Collected data
━━━━

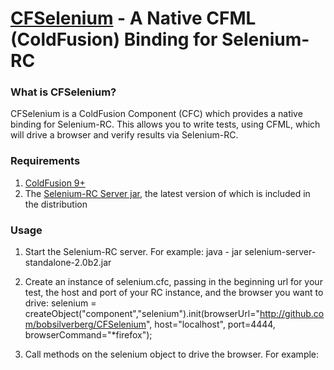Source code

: [CFSelenium](http://github.com/bobsilverberg/CFSelenium) - A Native CFML (ColdFusion) Binding for Selenium-RC
=============================================================================================================

### What is CFSelenium? ###

CFSelenium is a ColdFusion Component (CFC) which provides a native binding for Selenium-RC. This allows you to write tests, using CFML, which will drive a browser and verify results via Selenium-RC.

### Requirements ###

1. [ColdFusion 9+](http://www.coldfusion.com)
2. The [Selenium-RC Server jar](http://seleniumhq.org/download/previous.html#selenium-rc-previous-downloads), the latest version of which is included in the distribution

### Usage ###

1. Start the Selenium-RC server.  For example:
	java - jar selenium-server-standalone-2.0b2.jar

2. Create an instance of selenium.cfc, passing in the beginning url for your test, the host and port of your RC instance, and the browser you want to drive:
	selenium = createObject("component","selenium").init(browserUrl="http://github.com/bobsilverberg/CFSelenium", host="localhost", port=4444, browserCommand="*firefox");

3. Call methods on the selenium object to drive the browser. For example:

━━━━

### Problem to work on
Would you print, exactly as written, every line above from the one holding "### Requirements ###" through the one holding "java - jar selenium-server-standalone-2.0b2.jar", with both included and no other lines?

### Result for this task
### Requirements ###

1. [ColdFusion 9+](http://www.coldfusion.com)
2. The [Selenium-RC Server jar](http://seleniumhq.org/download/previous.html#selenium-rc-previous-downloads), the latest version of which is included in the distribution

### Usage ###

1. Start the Selenium-RC server.  For example:
	java - jar selenium-server-standalone-2.0b2.jar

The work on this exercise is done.